- Philadelphia-based Tandigm Health recently notified about 7,000 patients that their personal data may have been exposed for more than six months, due to a website vulnerability.
On Sept. 25, 2018, Tandigm officials discovered a potential website flaw and launched an investigation alongside a forensics investigation team to determine whether the data was breached. While officials did not discover evidence of unauthorized access, they couldn’t rule out compromise.
The patient data was exposed from April 24, 2017 to Dec. 31, 2017 and included names, dates of birth, medical data and health insurance information. No financial or credit card data was exposed. However, this type of data is commonly used to perform medical fraud and other types of scams.
Impacted patients are being offered two years of free credit monitoring and identity protection service. Tandigm has since added increased security to its internet-based platforms and bolstered staff data security training. Officials are also reviewing their privacy and security policies and enhancing current security tools.
Phishing Attack Breaches Data of 7,000 Patients in Georgia
A phishing attack on Georgia Spine and Orthopaedics of Atlanta potentially compromised the personal health information of about 7,012 patients.
According to officials, an unauthorized user hacked into an email attack, after an employee opened to a phishing email. The hacker used the attack to steal the employee’s email account password. Upon discovery, access to the account was terminated and officials hired a forensics team to investigate.

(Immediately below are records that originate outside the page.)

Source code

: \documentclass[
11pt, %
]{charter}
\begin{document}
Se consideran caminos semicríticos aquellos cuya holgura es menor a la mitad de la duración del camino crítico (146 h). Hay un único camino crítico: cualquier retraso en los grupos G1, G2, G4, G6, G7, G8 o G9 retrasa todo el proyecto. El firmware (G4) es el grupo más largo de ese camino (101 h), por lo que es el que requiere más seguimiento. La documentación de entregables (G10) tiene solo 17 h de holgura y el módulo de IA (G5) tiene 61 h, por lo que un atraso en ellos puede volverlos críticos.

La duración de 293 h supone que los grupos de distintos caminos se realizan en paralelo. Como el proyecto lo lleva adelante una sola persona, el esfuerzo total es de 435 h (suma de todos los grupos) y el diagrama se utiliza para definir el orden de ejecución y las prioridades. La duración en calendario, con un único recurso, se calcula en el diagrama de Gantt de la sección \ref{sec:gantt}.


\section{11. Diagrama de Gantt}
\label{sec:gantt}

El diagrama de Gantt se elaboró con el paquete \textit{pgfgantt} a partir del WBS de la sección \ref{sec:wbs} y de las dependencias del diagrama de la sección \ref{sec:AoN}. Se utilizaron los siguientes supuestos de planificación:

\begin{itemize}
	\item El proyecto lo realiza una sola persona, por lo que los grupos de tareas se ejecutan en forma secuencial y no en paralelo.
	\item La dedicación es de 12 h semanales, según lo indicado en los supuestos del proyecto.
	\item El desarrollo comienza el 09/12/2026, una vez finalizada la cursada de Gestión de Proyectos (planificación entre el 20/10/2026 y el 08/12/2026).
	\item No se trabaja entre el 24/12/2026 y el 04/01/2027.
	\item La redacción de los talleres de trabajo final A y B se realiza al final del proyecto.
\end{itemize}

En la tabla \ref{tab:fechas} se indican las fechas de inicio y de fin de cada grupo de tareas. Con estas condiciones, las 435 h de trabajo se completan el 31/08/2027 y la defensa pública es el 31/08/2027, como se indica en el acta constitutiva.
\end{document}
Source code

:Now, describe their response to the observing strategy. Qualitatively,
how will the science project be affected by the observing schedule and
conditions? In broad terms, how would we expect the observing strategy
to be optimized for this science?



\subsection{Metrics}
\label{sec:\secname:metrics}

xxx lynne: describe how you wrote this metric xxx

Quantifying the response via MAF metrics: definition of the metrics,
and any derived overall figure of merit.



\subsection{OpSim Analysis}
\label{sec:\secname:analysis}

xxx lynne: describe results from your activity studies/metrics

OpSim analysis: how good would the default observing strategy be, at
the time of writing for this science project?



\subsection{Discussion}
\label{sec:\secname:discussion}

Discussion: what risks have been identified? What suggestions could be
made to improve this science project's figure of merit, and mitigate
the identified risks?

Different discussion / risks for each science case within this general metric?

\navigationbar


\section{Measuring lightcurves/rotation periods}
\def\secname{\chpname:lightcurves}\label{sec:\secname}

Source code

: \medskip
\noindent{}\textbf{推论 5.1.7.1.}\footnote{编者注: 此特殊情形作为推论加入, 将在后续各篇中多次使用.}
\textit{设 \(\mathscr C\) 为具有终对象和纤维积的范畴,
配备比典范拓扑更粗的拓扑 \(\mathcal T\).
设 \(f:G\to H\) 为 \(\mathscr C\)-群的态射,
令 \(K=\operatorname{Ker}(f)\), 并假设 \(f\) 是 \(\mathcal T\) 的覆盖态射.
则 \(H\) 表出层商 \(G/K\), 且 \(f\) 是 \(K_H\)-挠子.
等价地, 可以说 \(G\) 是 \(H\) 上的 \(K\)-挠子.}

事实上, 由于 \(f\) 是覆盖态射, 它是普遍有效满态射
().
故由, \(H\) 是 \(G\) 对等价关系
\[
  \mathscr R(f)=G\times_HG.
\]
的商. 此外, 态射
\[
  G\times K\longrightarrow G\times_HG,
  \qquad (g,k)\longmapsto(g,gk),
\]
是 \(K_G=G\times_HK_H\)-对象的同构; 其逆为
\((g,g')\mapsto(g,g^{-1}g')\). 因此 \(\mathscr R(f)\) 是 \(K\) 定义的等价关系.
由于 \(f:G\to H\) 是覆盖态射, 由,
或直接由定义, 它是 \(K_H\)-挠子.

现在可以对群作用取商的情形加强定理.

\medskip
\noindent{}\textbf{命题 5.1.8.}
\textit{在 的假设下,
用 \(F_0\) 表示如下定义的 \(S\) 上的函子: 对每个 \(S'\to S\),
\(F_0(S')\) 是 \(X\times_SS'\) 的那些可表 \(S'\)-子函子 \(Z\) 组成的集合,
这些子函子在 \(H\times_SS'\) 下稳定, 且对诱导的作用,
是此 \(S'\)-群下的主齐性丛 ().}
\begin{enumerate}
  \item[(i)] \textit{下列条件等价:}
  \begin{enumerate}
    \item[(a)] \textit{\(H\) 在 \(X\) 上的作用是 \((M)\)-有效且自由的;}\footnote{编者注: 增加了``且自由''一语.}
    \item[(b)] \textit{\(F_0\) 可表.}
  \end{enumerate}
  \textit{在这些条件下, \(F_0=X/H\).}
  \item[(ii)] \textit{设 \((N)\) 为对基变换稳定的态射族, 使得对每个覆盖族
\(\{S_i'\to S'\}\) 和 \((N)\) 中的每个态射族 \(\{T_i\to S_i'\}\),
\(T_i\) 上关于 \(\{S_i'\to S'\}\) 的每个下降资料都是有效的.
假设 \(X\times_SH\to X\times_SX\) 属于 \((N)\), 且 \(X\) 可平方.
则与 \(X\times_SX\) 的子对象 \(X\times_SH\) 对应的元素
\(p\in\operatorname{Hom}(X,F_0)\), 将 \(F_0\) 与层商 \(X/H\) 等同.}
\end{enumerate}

An investigation determined a single email account was compromised on July 11. While officials said the investigation concluded on October 26, they didn’t explain when the compromise was first discovered. The hack was contained to the single email account.
Due to the email account configuration, a copy of certain emails was potentially saved onto the hacker’s computer. Officials said that while the download was likely unintentional, “we had to assume that the third party retained a copy of that data.”
“We searched the emails to determine whether sensitive data was located within any of the emails that were potentially saved. Individual emails were then hand reviewed to obtain names and mailing addresses,” officials explained.
The investigators determined the emails contained patient names and other data typically contained in a medical record. For a small number of patients, Social Security numbers and driver’s license numbers were breached.
Three Massive Healthcare Data Breaches
This week, Atrium Health notified 2.65 million patients that their data was breached due to a hack on its third-party billing vendor, AccuDoc. Patient data was compromised for more than a week in what is the biggest healthcare data breach of 2018.
A HealthEquity email hack potentially breached the data of 190,000 customers. Two employee email accounts were hacked over the course of a month. It’s the second breach notification for HealthEquity this year.
The data of about 128,000 New York Oncology Hematology patients was breached after 15 employees fell victim to targeted phishing attacks in April. The first hack occurred on April 20 and a second attack on one employee account occurred for about six days on April 26.